__The task__. Take each line of the listing that has the string "hlkwd" and report it.

__Information supplied__.
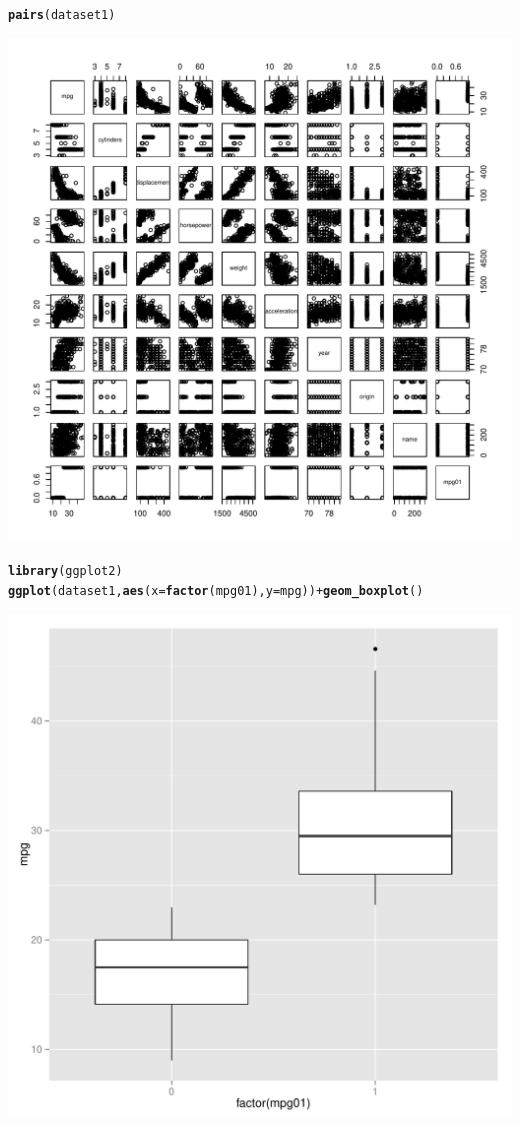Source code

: \documentclass{article}\usepackage[]{graphicx}\usepackage[]{color}
\makeatletter
\def\maxwidth{ %
  \ifdim\Gin@nat@width>\linewidth
    \linewidth
  \else
    \Gin@nat@width
  \fi
}
\newcommand{\hlopt}[1]{\textcolor[rgb]{0,0,0}{#1}}%
\newcommand{\hlstd}[1]{\textcolor[rgb]{0.345,0.345,0.345}{#1}}%
\newcommand{\hlkwc}[1]{\textcolor[rgb]{0.333,0.667,0.333}{#1}}%
\newcommand{\hlkwd}[1]{\textcolor[rgb]{0.737,0.353,0.396}{\textbf{#1}}}%
\newenvironment{kframe}{%
 \def\at@end@of@kframe{}%
 \ifinner\ifhmode%
  \def\at@end@of@kframe{\end{minipage}}%
  \begin{minipage}{\columnwidth}%
 \fi\fi%
 \def\FrameCommand##1{\hskip\@totalleftmargin \hskip-\fboxsep
 \colorbox{shadecolor}{##1}\hskip-\fboxsep
     \hskip-\linewidth \hskip-\@totalleftmargin \hskip\columnwidth}%
 \MakeFramed {\advance\hsize-\width
   \@totalleftmargin\z@ \linewidth\hsize
   \@setminipage}}%
 {\par\unskip\endMakeFramed%
 \at@end@of@kframe}
\newenvironment{knitrout}{}{} %
\makeatother
\begin{document}
\begin{enumerate}[(a)]
\begin{knitrout}
\begin{kframe}
{\ttfamily\noindent\bfseries\color{errorcolor}{\#\# Error in cor(dataset2): 'x' must be numeric}}\begin{alltt}
\hlkwd{pairs}\hlstd{(dataset1)}
\end{alltt}
\end{kframe}
\includegraphics[width=\maxwidth]{figure/unnamed-chunk-7-1} 
\begin{kframe}\begin{alltt}
\hlkwd{library}\hlstd{(ggplot2)}
\hlkwd{ggplot}\hlstd{(dataset1,} \hlkwd{aes}\hlstd{(}\hlkwc{x}\hlstd{=}\hlkwd{factor}\hlstd{(mpg01),} \hlkwc{y}\hlstd{=mpg))}\hlopt{+}\hlkwd{geom_boxplot}\hlstd{()}
\end{alltt}
\end{kframe}
\includegraphics[width=\maxwidth]{figure/unnamed-chunk-7-2} 

\end{knitrout}
\end{enumerate}
\end{document}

__Response to this exercise__.
\newcommand{\hlkwd}[1]{\textcolor[rgb]{0.737,0.353,0.396}{\textbf{#1}}}%
\hlkwd{pairs}\hlstd{(dataset1)}
\hlkwd{library}\hlstd{(ggplot2)}
\hlkwd{ggplot}\hlstd{(dataset1,} \hlkwd{aes}\hlstd{(}\hlkwc{x}\hlstd{=}\hlkwd{factor}\hlstd{(mpg01),} \hlkwc{y}\hlstd{=mpg))}\hlopt{+}\hlkwd{geom_boxplot}\hlstd{()}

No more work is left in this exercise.